> **Directions for this task**:
Take every line from the records below that includes the word "will".

(Pictures paired with source code)
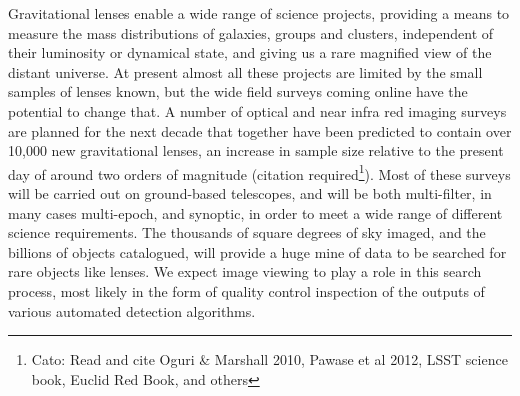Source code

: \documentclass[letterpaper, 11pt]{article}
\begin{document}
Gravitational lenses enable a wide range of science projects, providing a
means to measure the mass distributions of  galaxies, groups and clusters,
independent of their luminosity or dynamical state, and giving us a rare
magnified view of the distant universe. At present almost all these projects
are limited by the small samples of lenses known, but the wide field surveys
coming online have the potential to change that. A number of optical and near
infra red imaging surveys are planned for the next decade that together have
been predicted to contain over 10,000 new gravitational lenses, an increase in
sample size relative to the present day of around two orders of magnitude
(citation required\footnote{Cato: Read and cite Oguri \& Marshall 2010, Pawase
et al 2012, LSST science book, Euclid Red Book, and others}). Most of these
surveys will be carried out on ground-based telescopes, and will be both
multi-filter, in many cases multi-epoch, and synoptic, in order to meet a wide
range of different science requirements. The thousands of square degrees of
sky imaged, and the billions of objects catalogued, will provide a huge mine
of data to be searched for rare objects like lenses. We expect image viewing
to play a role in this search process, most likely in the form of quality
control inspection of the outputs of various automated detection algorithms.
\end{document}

--

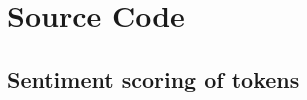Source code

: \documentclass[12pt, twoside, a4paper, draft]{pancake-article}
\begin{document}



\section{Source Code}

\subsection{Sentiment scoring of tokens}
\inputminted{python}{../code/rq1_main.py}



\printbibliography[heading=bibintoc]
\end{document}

* * *

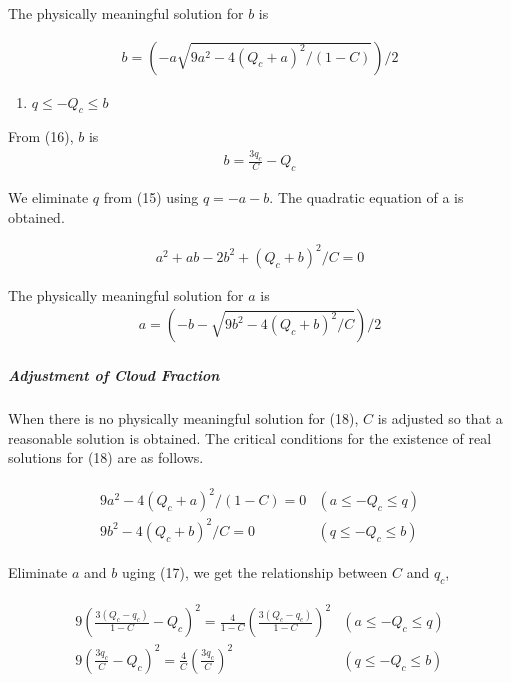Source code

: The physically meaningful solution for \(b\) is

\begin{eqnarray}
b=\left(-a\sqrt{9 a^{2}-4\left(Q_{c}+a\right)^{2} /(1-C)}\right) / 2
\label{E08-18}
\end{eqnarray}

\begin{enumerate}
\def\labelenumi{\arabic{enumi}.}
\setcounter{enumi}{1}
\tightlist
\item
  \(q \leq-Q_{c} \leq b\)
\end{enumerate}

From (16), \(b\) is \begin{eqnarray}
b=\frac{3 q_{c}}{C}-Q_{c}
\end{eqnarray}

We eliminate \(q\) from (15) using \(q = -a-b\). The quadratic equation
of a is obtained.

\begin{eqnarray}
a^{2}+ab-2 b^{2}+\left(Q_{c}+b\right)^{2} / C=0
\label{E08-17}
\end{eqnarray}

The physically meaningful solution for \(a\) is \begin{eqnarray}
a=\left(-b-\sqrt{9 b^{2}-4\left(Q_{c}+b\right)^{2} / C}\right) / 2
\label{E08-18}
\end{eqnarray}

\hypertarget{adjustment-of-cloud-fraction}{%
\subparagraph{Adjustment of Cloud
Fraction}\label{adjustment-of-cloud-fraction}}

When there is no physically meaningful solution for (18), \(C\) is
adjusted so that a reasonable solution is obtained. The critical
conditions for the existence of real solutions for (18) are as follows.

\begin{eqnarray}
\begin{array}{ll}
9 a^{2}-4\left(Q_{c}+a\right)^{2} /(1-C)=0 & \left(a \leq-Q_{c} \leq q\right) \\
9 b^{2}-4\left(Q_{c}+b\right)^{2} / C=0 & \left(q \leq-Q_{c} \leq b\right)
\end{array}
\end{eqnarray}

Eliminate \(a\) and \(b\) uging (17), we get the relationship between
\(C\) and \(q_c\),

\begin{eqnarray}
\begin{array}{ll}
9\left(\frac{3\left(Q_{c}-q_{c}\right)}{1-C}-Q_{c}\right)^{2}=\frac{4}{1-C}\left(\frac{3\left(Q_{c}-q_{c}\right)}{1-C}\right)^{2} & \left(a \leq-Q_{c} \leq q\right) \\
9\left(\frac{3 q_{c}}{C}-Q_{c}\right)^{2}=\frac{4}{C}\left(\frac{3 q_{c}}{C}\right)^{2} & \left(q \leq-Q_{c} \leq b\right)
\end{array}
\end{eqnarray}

> **Solution to the exercise**:
surveys will be carried out on ground-based telescopes, and will be both
sky imaged, and the billions of objects catalogued, will provide a huge mine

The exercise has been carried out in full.